> _Task instructions_
The word "proof" may appear in some lines of the data; copy every such line.

*** Data supplied ***

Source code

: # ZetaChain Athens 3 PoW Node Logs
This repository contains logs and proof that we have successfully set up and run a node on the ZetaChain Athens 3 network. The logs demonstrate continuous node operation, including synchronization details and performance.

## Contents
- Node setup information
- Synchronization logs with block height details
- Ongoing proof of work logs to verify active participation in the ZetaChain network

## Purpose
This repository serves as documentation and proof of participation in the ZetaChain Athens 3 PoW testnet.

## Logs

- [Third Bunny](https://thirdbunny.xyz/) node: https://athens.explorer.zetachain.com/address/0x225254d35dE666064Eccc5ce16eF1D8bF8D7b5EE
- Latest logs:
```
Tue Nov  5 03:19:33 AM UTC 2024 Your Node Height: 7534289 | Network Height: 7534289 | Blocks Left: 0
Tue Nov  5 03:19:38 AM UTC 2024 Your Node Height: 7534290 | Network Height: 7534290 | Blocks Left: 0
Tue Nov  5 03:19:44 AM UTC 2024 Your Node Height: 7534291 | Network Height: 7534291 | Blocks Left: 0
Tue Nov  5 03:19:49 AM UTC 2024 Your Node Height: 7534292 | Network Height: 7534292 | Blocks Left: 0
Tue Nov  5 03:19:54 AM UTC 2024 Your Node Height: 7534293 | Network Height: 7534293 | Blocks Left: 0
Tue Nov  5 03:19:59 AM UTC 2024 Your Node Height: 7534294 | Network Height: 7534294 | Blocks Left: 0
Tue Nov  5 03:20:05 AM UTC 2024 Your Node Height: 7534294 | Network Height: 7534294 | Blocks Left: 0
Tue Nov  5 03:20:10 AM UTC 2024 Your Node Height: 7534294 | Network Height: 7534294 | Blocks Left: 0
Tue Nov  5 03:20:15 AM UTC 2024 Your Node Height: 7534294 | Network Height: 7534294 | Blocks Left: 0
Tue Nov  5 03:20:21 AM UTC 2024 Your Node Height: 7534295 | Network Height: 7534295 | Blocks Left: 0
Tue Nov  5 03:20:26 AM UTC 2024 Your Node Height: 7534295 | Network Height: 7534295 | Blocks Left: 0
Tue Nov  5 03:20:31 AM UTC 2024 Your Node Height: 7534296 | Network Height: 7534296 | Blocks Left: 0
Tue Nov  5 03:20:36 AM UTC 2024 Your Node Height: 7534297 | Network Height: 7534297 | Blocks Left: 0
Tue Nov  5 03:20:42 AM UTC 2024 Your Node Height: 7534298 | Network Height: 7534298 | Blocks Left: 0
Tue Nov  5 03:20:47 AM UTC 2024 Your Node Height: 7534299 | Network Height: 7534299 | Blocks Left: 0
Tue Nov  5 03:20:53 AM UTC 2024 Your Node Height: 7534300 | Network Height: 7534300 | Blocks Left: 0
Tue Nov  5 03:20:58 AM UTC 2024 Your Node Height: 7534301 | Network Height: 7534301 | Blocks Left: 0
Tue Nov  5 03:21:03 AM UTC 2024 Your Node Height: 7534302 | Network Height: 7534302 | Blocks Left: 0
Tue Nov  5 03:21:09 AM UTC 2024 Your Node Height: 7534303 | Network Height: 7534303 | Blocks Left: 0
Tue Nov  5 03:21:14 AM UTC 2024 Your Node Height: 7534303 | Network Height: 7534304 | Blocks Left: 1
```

*** End of Data supplied ***

> _Output for this exercise_
This repository contains logs and proof that we have successfully set up and run a node on the ZetaChain Athens 3 network. The logs demonstrate continuous node operation, including synchronization details and performance.
- Ongoing proof of work logs to verify active participation in the ZetaChain network
This repository serves as documentation and proof of participation in the ZetaChain Athens 3 PoW testnet.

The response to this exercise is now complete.